INTERMESO

Sabtu Horor di Stasiun Manggarai

“Semoga bisa diperbaiki sebelum memakan korban. Soalnya nggak semua orang kuat naik turun tangga sambil desak-desakan.”

Foto: Kepadatan yang terjadi di Stasiun Manggarai akibat perubahan rute dan pola operasional KRL

Sabtu, 04 Juni 2022

Baru kali ini Ariska Putri merasakan horornya situasi di Stasiun Manggarai, Jakarta Selatan. Situasi di stasiun pada Sabtu 28 Mei lalu mengingatkannya kepada film Korea Selatan berjudul Train to Busan. Film yang dibintangi oleh aktor kenamaan Gong Yoo ini bercerita tentang perjalanan sebuah kereta listrik cepat dengan rute Seoul ke Busan. Stasiun pemberangkatan kereta ini berubah mencekam ketika diserang oleh sekelompok zombie. Satu per satu penumpang ikutan berubah menjadi zombie dan menyerang penumpang lain.

“Sejak ada perubahan ini manusianya makin brutal. Ini, mah, rasanya lebih serem dari Train to Busan. Soalnya ini aku ngalamin langsung, lebih nyata. Padahal ini baru pukul 06.00 WIB, gimana nanti yang pukul 09.00 WIB,” cerita Ariska saat dihubungi detikX.

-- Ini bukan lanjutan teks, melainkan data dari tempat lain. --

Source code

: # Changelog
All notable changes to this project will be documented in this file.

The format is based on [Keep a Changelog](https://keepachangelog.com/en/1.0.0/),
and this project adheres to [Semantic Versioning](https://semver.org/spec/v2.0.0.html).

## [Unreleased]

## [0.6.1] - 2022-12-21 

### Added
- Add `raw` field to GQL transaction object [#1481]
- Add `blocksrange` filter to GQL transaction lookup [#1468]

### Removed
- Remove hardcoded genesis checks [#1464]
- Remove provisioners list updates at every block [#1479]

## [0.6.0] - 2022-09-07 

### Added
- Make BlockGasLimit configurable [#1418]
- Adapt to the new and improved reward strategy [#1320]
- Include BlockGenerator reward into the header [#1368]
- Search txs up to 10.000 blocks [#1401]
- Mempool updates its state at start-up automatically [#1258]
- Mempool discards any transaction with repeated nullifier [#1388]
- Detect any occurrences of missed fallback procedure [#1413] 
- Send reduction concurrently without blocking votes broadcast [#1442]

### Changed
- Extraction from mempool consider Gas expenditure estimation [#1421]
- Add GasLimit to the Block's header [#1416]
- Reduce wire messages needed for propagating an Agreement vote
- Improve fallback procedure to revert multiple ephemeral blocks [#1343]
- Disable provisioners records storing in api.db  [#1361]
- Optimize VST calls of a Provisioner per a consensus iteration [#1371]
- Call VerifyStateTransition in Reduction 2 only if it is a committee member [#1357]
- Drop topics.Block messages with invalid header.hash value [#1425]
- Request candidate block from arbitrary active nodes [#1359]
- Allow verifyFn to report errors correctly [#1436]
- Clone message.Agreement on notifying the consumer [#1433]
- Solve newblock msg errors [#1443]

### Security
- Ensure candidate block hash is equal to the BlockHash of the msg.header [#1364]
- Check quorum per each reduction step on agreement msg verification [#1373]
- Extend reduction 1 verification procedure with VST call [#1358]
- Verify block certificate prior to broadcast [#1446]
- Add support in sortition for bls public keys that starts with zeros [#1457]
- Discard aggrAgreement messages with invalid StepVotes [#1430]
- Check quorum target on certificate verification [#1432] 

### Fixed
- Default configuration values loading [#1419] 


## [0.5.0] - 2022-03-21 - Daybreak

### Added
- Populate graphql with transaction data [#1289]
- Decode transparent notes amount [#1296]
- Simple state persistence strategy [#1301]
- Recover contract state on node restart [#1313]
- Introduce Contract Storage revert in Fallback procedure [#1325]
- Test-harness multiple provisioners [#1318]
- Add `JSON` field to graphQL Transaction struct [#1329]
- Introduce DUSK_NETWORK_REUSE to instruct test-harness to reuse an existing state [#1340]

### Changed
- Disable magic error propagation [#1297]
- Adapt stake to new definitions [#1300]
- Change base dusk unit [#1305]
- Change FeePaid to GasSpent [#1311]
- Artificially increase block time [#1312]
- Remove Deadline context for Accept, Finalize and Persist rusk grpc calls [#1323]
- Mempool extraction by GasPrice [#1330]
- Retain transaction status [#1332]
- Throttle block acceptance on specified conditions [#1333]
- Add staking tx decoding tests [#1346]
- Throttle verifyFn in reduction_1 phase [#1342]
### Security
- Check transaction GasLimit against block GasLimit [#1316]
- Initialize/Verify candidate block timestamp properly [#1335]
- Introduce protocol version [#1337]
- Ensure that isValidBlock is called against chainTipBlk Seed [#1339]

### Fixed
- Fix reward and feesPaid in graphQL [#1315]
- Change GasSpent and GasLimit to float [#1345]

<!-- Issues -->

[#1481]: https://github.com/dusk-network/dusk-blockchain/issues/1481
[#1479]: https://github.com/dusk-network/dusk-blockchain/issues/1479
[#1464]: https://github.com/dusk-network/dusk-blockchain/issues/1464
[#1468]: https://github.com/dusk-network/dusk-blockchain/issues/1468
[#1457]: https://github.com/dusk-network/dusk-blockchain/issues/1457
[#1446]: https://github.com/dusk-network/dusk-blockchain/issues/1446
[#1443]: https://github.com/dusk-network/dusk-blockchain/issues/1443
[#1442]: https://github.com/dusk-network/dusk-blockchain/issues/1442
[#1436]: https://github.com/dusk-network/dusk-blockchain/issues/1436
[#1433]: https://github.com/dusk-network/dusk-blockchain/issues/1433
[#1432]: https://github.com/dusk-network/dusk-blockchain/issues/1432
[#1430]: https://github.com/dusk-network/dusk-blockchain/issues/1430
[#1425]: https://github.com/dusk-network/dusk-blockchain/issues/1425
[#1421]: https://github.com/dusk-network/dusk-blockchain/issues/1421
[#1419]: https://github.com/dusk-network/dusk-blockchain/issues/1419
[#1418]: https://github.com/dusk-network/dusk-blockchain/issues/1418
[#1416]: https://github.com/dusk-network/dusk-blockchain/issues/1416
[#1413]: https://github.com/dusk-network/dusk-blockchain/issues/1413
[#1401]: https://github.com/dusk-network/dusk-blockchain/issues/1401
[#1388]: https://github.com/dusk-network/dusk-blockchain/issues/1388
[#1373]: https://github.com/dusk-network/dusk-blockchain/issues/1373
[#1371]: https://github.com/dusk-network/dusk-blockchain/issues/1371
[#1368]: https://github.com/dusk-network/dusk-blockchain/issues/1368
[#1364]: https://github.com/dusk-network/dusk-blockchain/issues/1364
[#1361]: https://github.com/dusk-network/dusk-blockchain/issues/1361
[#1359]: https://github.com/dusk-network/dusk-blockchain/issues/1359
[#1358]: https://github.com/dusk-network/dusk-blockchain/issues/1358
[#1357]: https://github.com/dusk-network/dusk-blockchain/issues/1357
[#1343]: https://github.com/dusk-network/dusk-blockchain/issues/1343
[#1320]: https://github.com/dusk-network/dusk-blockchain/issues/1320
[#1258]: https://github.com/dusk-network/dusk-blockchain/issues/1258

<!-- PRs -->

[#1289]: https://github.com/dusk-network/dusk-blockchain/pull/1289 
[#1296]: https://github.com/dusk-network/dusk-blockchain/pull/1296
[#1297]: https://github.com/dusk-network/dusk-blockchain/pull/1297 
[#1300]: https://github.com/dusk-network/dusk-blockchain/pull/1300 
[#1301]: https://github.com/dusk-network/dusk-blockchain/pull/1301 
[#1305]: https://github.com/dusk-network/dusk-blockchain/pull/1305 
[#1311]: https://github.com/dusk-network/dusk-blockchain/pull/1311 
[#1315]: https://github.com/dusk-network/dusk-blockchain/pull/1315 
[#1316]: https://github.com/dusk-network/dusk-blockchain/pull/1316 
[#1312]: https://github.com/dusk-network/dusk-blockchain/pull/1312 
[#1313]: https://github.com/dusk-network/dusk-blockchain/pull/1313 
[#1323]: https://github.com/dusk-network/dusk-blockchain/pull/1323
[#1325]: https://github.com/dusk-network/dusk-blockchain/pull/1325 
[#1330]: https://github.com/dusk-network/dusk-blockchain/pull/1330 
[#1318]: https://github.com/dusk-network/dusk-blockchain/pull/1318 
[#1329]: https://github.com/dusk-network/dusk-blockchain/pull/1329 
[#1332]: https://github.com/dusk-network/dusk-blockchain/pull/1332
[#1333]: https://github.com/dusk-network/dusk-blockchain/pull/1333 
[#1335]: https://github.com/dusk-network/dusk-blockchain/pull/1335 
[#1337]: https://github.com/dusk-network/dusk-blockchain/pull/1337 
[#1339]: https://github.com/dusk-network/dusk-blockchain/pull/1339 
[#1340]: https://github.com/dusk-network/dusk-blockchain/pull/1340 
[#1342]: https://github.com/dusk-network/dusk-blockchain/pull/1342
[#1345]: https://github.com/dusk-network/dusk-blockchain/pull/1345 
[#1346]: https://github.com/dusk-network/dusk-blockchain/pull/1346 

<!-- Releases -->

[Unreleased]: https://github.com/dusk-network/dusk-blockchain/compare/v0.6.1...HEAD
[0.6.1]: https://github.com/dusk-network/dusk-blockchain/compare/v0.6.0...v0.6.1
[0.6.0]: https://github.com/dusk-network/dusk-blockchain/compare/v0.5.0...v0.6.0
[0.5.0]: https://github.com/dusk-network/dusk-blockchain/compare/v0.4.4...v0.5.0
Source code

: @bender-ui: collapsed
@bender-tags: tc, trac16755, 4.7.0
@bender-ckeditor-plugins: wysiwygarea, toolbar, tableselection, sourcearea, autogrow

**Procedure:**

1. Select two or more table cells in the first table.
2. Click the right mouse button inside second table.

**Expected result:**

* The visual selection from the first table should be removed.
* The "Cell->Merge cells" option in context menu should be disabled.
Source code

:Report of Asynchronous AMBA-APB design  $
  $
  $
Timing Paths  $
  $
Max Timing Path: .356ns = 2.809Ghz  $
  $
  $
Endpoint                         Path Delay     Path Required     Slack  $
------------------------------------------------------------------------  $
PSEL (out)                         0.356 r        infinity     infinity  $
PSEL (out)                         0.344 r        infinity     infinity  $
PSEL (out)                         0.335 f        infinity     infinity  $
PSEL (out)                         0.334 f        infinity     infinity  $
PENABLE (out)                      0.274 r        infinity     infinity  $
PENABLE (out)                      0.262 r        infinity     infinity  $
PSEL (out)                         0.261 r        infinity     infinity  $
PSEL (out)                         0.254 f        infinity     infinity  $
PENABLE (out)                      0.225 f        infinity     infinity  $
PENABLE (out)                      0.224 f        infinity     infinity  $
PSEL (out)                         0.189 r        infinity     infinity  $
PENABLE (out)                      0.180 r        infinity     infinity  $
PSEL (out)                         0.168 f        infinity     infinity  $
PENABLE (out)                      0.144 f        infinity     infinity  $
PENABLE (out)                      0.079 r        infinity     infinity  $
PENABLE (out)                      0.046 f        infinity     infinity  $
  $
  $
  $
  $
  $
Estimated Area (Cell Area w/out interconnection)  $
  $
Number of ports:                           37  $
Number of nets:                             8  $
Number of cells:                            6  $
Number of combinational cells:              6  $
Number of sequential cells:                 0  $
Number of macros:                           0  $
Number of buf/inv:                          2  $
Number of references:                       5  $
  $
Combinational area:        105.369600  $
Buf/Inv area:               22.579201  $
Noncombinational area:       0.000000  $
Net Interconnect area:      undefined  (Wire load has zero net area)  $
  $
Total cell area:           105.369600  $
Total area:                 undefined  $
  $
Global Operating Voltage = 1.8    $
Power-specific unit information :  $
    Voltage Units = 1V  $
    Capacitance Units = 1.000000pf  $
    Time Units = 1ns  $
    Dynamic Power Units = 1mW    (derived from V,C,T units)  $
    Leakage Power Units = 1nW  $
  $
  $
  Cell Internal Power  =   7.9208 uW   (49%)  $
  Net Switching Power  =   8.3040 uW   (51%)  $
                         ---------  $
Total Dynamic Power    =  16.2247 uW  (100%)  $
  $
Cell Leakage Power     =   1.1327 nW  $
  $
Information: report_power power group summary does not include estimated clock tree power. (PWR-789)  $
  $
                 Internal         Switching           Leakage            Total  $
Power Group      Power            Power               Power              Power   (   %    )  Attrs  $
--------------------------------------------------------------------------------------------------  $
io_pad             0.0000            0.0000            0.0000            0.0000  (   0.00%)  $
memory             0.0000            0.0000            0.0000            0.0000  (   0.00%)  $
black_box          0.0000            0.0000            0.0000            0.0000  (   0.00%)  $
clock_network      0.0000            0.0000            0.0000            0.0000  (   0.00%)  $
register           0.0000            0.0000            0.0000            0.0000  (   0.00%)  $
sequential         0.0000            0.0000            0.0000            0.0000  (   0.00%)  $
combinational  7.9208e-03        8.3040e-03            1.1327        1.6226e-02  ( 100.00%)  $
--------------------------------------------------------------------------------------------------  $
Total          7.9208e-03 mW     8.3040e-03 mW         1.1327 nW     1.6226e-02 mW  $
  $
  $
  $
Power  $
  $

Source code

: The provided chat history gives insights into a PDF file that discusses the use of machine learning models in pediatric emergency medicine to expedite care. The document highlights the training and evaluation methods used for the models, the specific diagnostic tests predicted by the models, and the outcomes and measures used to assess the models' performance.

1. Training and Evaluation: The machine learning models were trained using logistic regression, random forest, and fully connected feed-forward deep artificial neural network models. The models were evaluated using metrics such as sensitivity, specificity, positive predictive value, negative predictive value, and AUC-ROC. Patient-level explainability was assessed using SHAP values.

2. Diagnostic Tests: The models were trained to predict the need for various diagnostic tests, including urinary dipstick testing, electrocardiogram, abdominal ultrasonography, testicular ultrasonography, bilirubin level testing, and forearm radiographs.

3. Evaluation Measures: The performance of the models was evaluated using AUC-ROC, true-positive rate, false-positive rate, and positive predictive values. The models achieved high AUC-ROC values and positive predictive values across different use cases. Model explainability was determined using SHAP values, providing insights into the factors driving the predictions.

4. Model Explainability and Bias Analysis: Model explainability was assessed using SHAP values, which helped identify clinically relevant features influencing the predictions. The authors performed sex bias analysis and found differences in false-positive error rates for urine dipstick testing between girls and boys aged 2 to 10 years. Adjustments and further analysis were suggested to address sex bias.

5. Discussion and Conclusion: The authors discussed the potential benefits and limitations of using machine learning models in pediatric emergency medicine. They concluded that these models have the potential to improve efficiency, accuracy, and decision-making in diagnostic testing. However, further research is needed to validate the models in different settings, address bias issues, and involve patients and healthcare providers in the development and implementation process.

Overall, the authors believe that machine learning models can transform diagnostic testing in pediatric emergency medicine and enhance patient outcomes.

Ariska kaget bukan main dengan kepadatan yang tak biasa di Stasiun Manggarai. Sejak resmi menjadi pengguna di masa awal pandemi COVID-19 tahun 2020, Ariska belum pernah merasakan terhimpit di antara penumpang lain saat ingin berganti peron. Apalagi kejadian ini terjadi di hari Sabtu di mana seharusnya stasiun lebih lenggang karena sebagian penumpang libur bekerja.

Sebelumnya, dari Stasiun Pasar Minggu Baru, Ariska hendak turun di Stasiun Sudirman. Biasanya Ariska hanya perlu duduk manis atau paling tidak berdiri di antara barisan penumpang dan kereta akan mengantarkannya berhenti di Stasiun Sudirman. Namun, kini Ariska harus transit terlebih dahulu di Stasiun Manggarai lalu melanjutkan perjalanan ke Stasiun Sudirman.

“Jadi sekarang aku harus ganti peron. Mending kalau ganti peronnya tinggal nyebrang aja. Sekarang harus turun dari lantai tiga ke lantai satu,” terang pegawai kantoran di Sudirman ini.

“Aku, sih, nggak masalah ganti peron. Cuma mau gerak buat turun aja susah, padet banget, sampai mau gerakin badan aja susah. Mau nafas aja rasanya sesak banget,” ucap Ariska yang untungnya saja tidak pingsan dalam perjalanan.

Potret kepadatan penumpang di Stasiun Manggarai, Selasa, 31 Mei 2022
Foto: Grandyos Zafna/detikcom

Begitu sampai di peron tujuan pun, Ariska masih harus berhadapan dengan ratusan penumpang lain yang gondok karena kereta tak kunjung tiba. Baik petugas maupun penumpang sama-sama memasang muka masam. Bukan tidak mungkin mereka ikut mengamuk seperti zombie di film.

Baku hantam saja hampir terjadi antara penumpang pria paruh baya dengan seorang penumpang muda. Padahal persoalannya sepele. Si penumpang muda tak sengaja menginjak kubangan air hujan lalu mengenai si pria paruh baya itu. Belum lagi dua pencopet yang di hari itu turut memanfaatkan kesempatan dalam kesempitan.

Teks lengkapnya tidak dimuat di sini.